== Records for the exercise ==
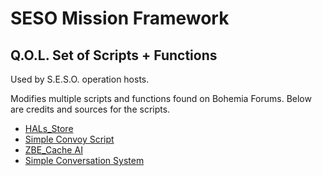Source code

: # SESO Mission Framework
## Q.O.L. Set of Scripts + Functions

Used by S.E.S.O. operation hosts.

Modifies multiple scripts and functions found on Bohemia Forums. Below are credits and sources for the scripts.

* [HALs_Store](https://github.com/HallyG/HALs_Store)
* [Simple Convoy Script](https://forums.bohemia.net/forums/topic/226608-simple-convoy-script-release)
* [ZBE_Cache AI](https://forums.bohemia.net/forums/topic/169772-zbe_cache-ai-vehicle-caching-scriptaddon/)
* [Simple Conversation System](https://forums.bohemia.net/forums/topic/165511-spin-off-release-simple-conversation-system/)
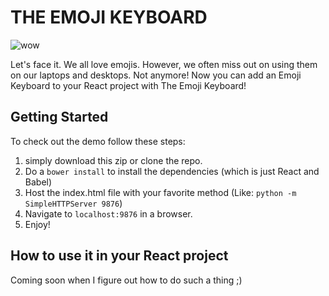 # THE EMOJI KEYBOARD

![wow](http://imgur.com/m3wfqj0.png)  
  
Let's face it. We all love emojis. However, we often miss out on using them on our laptops and desktops. Not anymore! Now you can add an Emoji Keyboard to your React project with The Emoji Keyboard!

## Getting Started

To check out the demo follow these steps:

1. simply download this zip or clone the repo.
2. Do a `bower install` to install the dependencies (which is just React and Babel)
3. Host the index.html file with your favorite method (Like: `python -m SimpleHTTPServer 9876`)
4. Navigate to `localhost:9876` in a browser.
5. Enjoy!

## How to use it in your React project

Coming soon when I figure out how to do such a thing ;)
===
* _Task statement_:
Using the material above, restate word for word the lines from the line that has "# THE EMOJI KEYBOARD" to the last line, inclusive, with pictures omitted.

* _Exercise output_:
 # THE EMOJI KEYBOARD

![wow](http://imgur.com/m3wfqj0.png)  
  
Let's face it. We all love emojis. However, we often miss out on using them on our laptops and desktops. Not anymore! Now you can add an Emoji Keyboard to your React project with The Emoji Keyboard!

## Getting Started

To check out the demo follow these steps:

1. simply download this zip or clone the repo.
2. Do a `bower install` to install the dependencies (which is just React and Babel)
3. Host the index.html file with your favorite method (Like: `python -m SimpleHTTPServer 9876`)
4. Navigate to `localhost:9876` in a browser.
5. Enjoy!

## How to use it in your React project

Coming soon when I figure out how to do such a thing ;)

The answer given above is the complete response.